What needs to be done: Scan the records below and copy every line that contains the string "ENTRYPOINT".

━━━━━ Data for this exercise

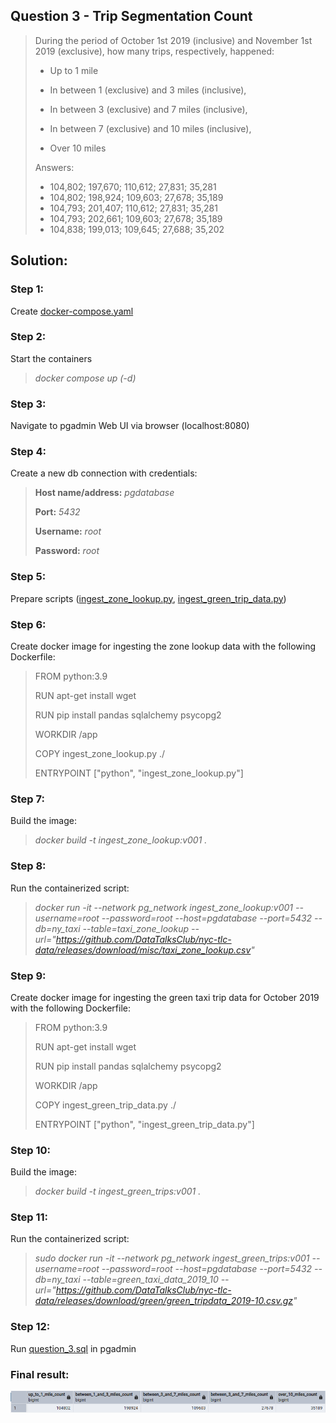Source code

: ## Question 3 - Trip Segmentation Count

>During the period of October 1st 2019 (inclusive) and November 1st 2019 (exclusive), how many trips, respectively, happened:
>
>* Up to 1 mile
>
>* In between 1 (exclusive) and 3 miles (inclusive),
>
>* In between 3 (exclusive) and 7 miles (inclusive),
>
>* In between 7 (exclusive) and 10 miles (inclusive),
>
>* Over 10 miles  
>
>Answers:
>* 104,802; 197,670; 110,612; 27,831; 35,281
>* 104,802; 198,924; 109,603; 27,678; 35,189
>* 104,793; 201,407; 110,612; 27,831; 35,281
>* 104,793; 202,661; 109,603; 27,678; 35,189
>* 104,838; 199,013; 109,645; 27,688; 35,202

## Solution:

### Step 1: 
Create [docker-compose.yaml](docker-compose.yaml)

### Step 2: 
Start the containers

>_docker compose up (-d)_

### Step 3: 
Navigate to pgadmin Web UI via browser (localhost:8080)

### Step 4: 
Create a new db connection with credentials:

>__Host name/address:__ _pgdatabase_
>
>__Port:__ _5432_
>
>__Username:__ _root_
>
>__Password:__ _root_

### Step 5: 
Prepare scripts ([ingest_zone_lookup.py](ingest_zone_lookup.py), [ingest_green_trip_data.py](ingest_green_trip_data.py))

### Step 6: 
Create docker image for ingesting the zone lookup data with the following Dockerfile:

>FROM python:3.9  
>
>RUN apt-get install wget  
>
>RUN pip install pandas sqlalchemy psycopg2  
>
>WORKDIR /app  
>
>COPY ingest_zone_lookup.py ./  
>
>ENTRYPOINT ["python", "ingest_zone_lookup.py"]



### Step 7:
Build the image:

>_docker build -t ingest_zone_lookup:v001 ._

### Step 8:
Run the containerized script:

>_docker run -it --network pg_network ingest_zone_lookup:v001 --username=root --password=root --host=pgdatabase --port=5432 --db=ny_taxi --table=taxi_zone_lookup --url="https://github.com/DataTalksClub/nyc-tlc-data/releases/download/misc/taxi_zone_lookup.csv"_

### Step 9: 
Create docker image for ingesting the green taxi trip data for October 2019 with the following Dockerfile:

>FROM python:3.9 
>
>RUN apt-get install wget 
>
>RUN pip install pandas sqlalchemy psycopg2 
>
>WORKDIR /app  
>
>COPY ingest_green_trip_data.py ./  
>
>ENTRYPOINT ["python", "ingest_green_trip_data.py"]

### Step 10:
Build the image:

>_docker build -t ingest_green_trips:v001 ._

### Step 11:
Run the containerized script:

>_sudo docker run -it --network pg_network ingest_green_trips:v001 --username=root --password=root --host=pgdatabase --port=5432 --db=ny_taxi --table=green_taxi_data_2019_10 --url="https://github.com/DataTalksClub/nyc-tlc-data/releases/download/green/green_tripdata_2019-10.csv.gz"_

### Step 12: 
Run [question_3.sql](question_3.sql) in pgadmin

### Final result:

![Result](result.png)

━━━━━━━━━━

Answer to this problem:
>ENTRYPOINT ["python", "ingest_zone_lookup.py"]
>ENTRYPOINT ["python", "ingest_green_trip_data.py"]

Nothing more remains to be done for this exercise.